NVSHMEM Performance Issue on A100 Cluster

Hi everyone,

I am running the Jacobi solver using NVSHMEM, which is provided in the GitHub of Nvidia.
I got very poor performance on the A100 cluster. This result seems unusual, as I have previously run the code on another A100 cluster, where the efficiency was over 90% with 2-4 GPUs

Here are the performance results(internode):
Num GPUs: 2.
16384x16384: 1 GPU: 3.8456 s, 2 GPUs: 3.8965 s, speedup: 0.99, efficiency: 49.35
Num GPUs: 3.
16384x16384: 1 GPU: 3.8329 s, 3 GPUs: 5.5050 s, speedup: 0.70, efficiency: 23.21
Num GPUs: 4.
16384x16384: 1 GPU: 3.8377 s, 4 GPUs: 7.5464 s, speedup: 0.51, efficiency: 12.71

I am wondering if I might be using an outdated version of NVSHMEM, or if there could be other potential reasons causing this performance degradation.
Here is the NVSHMEM configuration:
CUDA API 12000
CUDA Runtime 12030
CUDA Driver 12010
Build Timestamp Nov 29 2022 10:33:25

I would appreciate any insights or suggestions regarding this issue.

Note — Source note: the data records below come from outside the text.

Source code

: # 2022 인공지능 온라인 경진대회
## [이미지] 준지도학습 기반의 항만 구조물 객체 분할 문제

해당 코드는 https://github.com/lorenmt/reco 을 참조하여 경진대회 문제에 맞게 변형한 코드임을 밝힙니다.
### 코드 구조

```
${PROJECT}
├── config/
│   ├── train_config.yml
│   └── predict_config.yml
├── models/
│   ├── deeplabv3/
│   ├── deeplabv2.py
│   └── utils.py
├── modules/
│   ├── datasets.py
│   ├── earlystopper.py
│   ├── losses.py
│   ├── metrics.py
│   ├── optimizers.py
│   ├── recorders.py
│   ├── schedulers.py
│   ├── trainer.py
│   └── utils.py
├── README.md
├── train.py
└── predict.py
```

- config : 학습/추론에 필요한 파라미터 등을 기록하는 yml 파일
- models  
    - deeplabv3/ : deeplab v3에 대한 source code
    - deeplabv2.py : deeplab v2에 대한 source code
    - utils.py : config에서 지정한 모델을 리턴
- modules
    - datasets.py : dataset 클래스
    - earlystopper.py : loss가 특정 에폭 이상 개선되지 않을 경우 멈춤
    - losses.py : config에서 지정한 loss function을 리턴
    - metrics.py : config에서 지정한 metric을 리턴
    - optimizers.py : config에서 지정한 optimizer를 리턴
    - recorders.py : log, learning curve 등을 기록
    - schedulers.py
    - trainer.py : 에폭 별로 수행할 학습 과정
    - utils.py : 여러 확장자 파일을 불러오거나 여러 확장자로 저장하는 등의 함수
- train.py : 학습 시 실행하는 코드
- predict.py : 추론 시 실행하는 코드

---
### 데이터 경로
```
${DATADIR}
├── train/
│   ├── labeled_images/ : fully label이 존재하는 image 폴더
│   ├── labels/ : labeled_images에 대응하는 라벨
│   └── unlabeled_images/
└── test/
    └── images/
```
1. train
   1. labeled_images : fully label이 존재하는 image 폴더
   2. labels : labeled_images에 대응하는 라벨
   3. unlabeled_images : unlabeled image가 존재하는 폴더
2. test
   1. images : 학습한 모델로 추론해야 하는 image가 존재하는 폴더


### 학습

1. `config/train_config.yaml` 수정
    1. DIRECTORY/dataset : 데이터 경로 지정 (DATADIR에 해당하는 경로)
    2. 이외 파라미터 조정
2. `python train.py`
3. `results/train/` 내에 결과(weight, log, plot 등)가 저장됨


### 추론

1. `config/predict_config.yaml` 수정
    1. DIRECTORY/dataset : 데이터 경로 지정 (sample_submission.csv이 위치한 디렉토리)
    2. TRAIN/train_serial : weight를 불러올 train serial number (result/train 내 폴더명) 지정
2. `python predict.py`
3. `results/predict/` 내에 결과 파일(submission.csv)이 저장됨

@Youyi1997 Hey, not affiliated with NVIDIA, but fairly familiar with NVSHMEM.

Please try to do the following to provide more information:

  1. It seems you are using a version from 2022, this may not be particularly relevant, but maybe try using the more recent 3.0.6 version and ensure to follow the build suggestions from this GTC’24 [S61339] talk
  2. Run with NVSHMEM_DEBUG=TRACE and NVSHMEM_DEBUG_SUBSYS=ALL and share the resulting logs.
  3. Try profiling your application on Nsight Systems, set NVSHMEM_NVTX-ALL, and sharing the traces too.
  4. Describe the A100 cluster: inter-node network bandwidth?
  5. Describe the network transport: IBGDA? libfabric? etc.
  6. The Jacobi application uses MPI, what implementation of MPI are you using?